Although the first CIO was hired nearly 20 years ago, many organizations are beginning to realize the value of data and are looking for someone to oversee their data operations.
The data manager role developed as organizations began to realize the value of data.
Capital One hired the first known Chief Data Officer (CDO) in 2002, but until 10 years ago this role was still quite rare. Since then, however, organizations have realized that data is an asset, and many have taken steps to maximize its value, including hiring a data director.
The need for a chief data officer arose because when organizations began the process of getting value from data, it was often disorganized. Organizations therefore needed someone to oversee the sometimes monumental task of bringing together data from disparate sources and turning it into a functional tool to drive the decision-making process.
In the years since, the role has become more common, and the responsibility of the chief data officer is to enable organizations to get the most value from their data.
A NewVantage Partners study published in January 2021 revealed that 76% of what it called blue-chip companies – large corporations such as American Express, Bank of America, Capital One, Cigna, JPMorgan Chase, Liberty Mutual, Mastercard, McDonalds, Visa and Walmart – now have CIOs and / or CIOs, up from 12% in 2012 and 65% in 2020.
But while large companies, and entire industries such as financial services, have been at the forefront of hiring CIOs, others, such as educational organizations, are beginning to recognize the importance of the role and bring CIOs into their ranks. your templates. The same NewVantage Partners survey revealed that only 24.4% of respondents claim to have forged a data culture and 24% say they have built a data-driven organization.
The pandemic, for its part, has revealed the value of data.

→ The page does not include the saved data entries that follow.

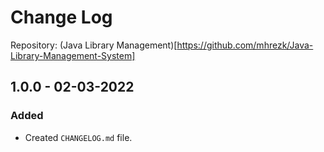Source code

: # Change Log
Repository: (Java Library Management)[https://github.com/mhrezk/Java-Library-Management-System]
## 1.0.0 - 02-03-2022
### Added
* Created `CHANGELOG.md` file.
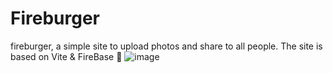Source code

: # Fireburger
fireburger, a simple site to upload photos and share to all people. The site is based on Vite &amp; FireBase 🍂
![image](https://github.com/amadich/fireburger/assets/74735976/4d6a433b-76fc-4b3f-9a11-10882bb53523)
#
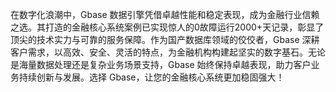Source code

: 在数字化浪潮中，Gbase 数据引擎凭借卓越性能和稳定表现，成为金融行业信赖之选。其打造的金融核心系统案例已实现惊人的0故障运行2000+天记录，彰显了顶尖的技术实力与可靠的服务保障。作为国产数据库领域的佼佼者，Gbase 深耕客户需求，以高效、安全、灵活的特点，为金融机构构建起坚实的数字基石。无论是海量数据处理还是复杂业务场景支持，Gbase 始终保持卓越表现，助力客户业务持续创新与发展。选择 Gbase，让您的金融核心系统更加稳固强大！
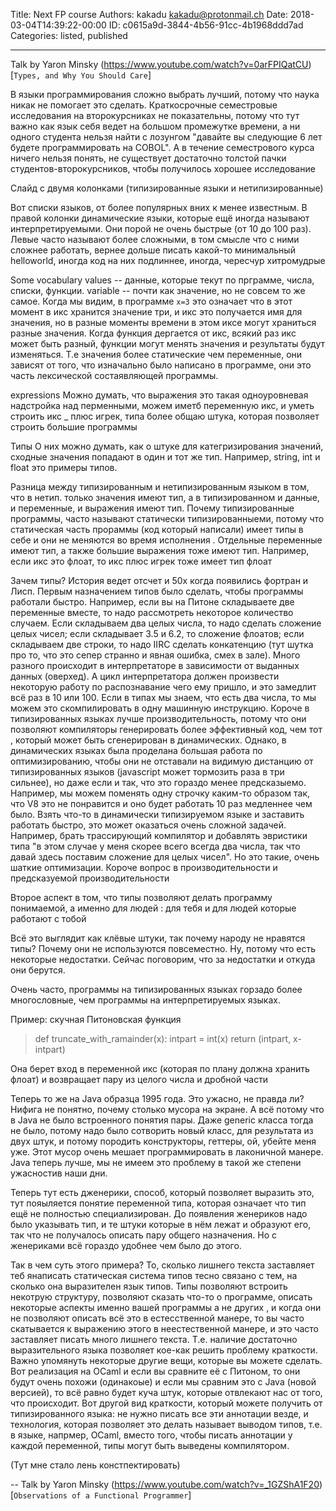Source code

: Title: Next FP course
Authors: kakadu <kakadu@protonmail.ch>
Date: 2018-03-04T14:39:22-00:00
ID: c0615a9d-3844-4b56-91cc-4b1968ddd7ad
Categories: listed, published

---

Talk by Yaron Minsky 
(https://www.youtube.com/watch?v=0arFPIQatCU)[`Types, and Why You Should Care`]

В языки программирования сложно выбрать лучший, потому что наука никак не помогает
это сделать. Краткосрочные семестровые исследования на второкурсниках не показательны,
потому что тут важно как язык себя ведет на большом промежутке времени, а ни одного 
студента 
нельзя найти с лозунгом "давайте вы следующие 6 лет будете программировать на COBOL".
А в течение семестрового курса ничего нельзя понять, не существует достаточно толстой 
пачки студентов-второкурсников, чтобы получилось хорошее исследование

Слайд с двумя колонками (типизированные языки и нетипизированные)

Вот списки языков, от более популярных вних к менее известным. В правой колонки 
динамические языки, которые ещё иногда называют интерпретируемыми. Они порой не очень 
быстрые (от 10 до 100 раз). Левые часто называют более сложными, в том смысле что
с ними сложнее работать, вернее дольше писать какой-то минимальный helloworld, иногда 
код на них подлиннее, иногда, чересчур хитромудрые

Some vocabulary
values -- данные, которые текут по прграмме, числа, списки, функции.
variable -- почти как значение, но не совсем то же самое. Когда мы видим, в программе
`x=3` это означает что в этот момент в икс хранится значение три, и икс это получается
имя для значения, но в разные моменты времени в этом иксе могут храниться разные 
значения. Когда функция дергается от икс, всякий раз икс может быть разный, функции
могут менять значения и результаты будут изменяться. Т.е значения более статические
чем переменные, они зависят от того, что изначально было написано в программе, они
это часть лексической состаявляющей программы.

expressions
Можно думать, что выражения это такая одноуровневая надстройка над перменными, можем 
иметб переменную икс, и уметь строить икс _  плюс игрек, типа более общаю штука, которая
позволяет строить большие программы

Типы
О них можно думать, как о штуке для категризирования значений, сходные значения 
попадают в один и тот же тип. Например, string, int и float это примеры типов.

Разница между типизированным и нетипизированным языком в том, что в нетип. только 
значения имеют тип, а в типизированном и данные, и переменные, и выражения имеют тип.
Почему типизированные программы, часто называют статически типизированныеми, потому
что статическая часть прораммы (код который написали) имеет типы в себе и они не меняются
во время исполнения . Отдельные переменные имеют тип, а также большие выражения тоже имеют 
тип. Например, если икс это флоат, то икс плюс игрек тоже имеет тип флоат

Зачем типы?
История ведет отсчет и 50х когда появились фортран и Лисп. Первым назначением типов было
сделать, чтобы программы работали быстро. Например, если вы на Питоне складываете две
переменные вместе, то надо рассмотреть некоторое количество случаем. Если складываем два 
целых числа, то надо сделать сложение целых чисел; если складывает 3.5 и 6.2, то сложение 
флоатов;
если складываем две строки, то надо IIRC сделать конкатенцию (тут шутка про то, что это
сепер странно и явная ошибка, смех в зале). Много разного происходит в интерпретаторе в 
зависимости от выданных данных (оверхед). А цикл интерпретатора должен произвести 
некоторую работу по распознавание чего ему пришло, и это замедлит всё раз в 10 или 100. 
Если в типах мы знаем, что есть два числа, то мы можем это скомпилировать в одну машинную 
инструкцию. Короче в типизированных языках лучше производительность, потому что они 
позволяют компиляторы генерировать более эффективный код, чем тот , который может быть
сгенерирован в динамических. Однако, в динамических языках была проделана большая работа
по оптимизированию, чтобы они не отставали на видимую дистанцию от типизированных языков
(javascript может тормозить раза в три сильнее), но даже если и так, что это гораздо
менее предсказыемо. Например, мы можем поменять одну строчку каким-то образом так, что 
V8 это не понравится и оно будет работать 10 раз медленнее чем было. Взять что-то в 
динамически типизируемом языке и заставить работать быстро, это может оказаться 
очень сложной задачей. Например, брать трассирующий компилятор и добавлять эвристики
типа "в этом случае у меня скорее всего всегда два числа, так что давай здесь поставим 
сложение для целых чисел". Но это такие, очень шаткие оптимизации.
Короче вопрос в производительности и предсказуемой производительности

Второе аспект в том, что типы позволяют делать программу понимаемой, а именно для людей
: для тебя и для людей которые работают с тобой 

Всё это выглядит как клёвые штуки, так почему народу не нравятся типы? Почему они не 
используются повсеместно. Ну, потому что есть некоторые недостатки. Сейчас поговорим,
что за недостатки и откуда они берутся.

Очень часто, программы на типизированных языках горзадо более многословные, чем программы 
на интерпретируемых языках. 

Пример: скучная Питоновская функция
> def truncate\_with\_ramainder(x):
>    intpart = int(x)
>    return (intpart, x-intpart)

Она берет вход в переменной икс (которая по плану должна хранить флоат) и возвращает 
пару из целого числа и дробной части

Теперь то же на Java образца 1995 года.
Это ужасно, не правда ли? Нифига не понятно, почему столько мусора на экране. А всё 
потому что в Java не было встроенного понятия пары. Даже generic класса тогда не было,
потому надо было сотворить новый класс, для результата из двух штук, и потому породить
конструкторы, геттеры, ой, убейте меня уже. Этот мусор очень мешает программировать в
лаконичной манере. Java теперь лучше, мы не имеем это проблему в такой же степени 
ужасностив наши дни.

Теперь тут есть дженерики, способ, который позволяет выразить это, тут пояыляется 
понятие переменной типа, которая означает что тип ещё не полностью специализирован.
До появления женериков надо было указывать тип, и те штуки которые в нём лежат 
и образуют его, так что не получалось описать пару общего назначения.
Но с женериками всё гораздо удобнее чем было до этого.

Так в чем суть этого примера? То, сколько лишнего текста заставляет теб янаписать 
статическая система типов тесно связано с тем, на сколько она выразителен язык
типов.  Типы позволяют встроить некотрую структуру, позволяют сказать что-то 
о программе, описать некоторые аспекты именно вашей программы а не других
, и когда они не позволяют описать всё это в естесственной манере, то вы часто
скатывается к выражению этого в неестественной манере, и это часто заставляет 
писать много лишнего текста. Т.е. наличие достаточно выразительного языка 
позволяет кое-как решить проблему краткости. Важно упомянуть некоторые другие 
вещи, которые вы можете сделать. Вот реализация на OCaml и если вы сравните
её с Питоном, то они будут очень похожи (одинакоые) и если мы сравним это с Java
(новой версией), то всё равно будет куча штук, которые отвлекают нас от того, что
происходит. Вот другой вид краткости, который можете получить от типизированного 
языка: не нужно писать все эти аннотации везде, и технология, которая позволяет
это делать называет выводом типов, т.е. в языке, напрмер, OCaml, вместо того, 
чтобы писать аннотации у каждой переменной, типы могут быть выведены компилятором.

(Тут мне стало лень констпектировать)

-- 
Talk by Yaron Minsky 
(https://www.youtube.com/watch?v=_1GZShA1F20)[`Observations of a Functional Programmer`]

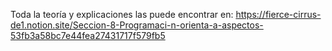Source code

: Toda la teoría y explicaciones las puede encontrar en: https://fierce-cirrus-de1.notion.site/Seccion-8-Programaci-n-orienta-a-aspectos-53fb3a58bc7e44fea27431717f579fb5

Recently, Cindi Howson, director of data strategy at analytics provider ThoughtSpot and host of The Data Chief podcast, took the time to talk about the role of the chief data officer. In an interview, she explains how the feature originated, how it has evolved since, and where it can be headed.
What are the responsibilities of a data director?
Cindi Howson: A data director is a person who, in the first generation, put a company’s data house in order, gathering the data under an umbrella rather than in silos, making sure it was secure. The change, once the company has done that, is to get value from its data. At this point, there is sometimes a bifurcation of roles between the chief data officer and the chief analyst. We even see that some combine these terms to make someone a CDAO [chief data and analytics officer]. But the question is getting business value from the data.
What’s the difference between a CIO and a CIO?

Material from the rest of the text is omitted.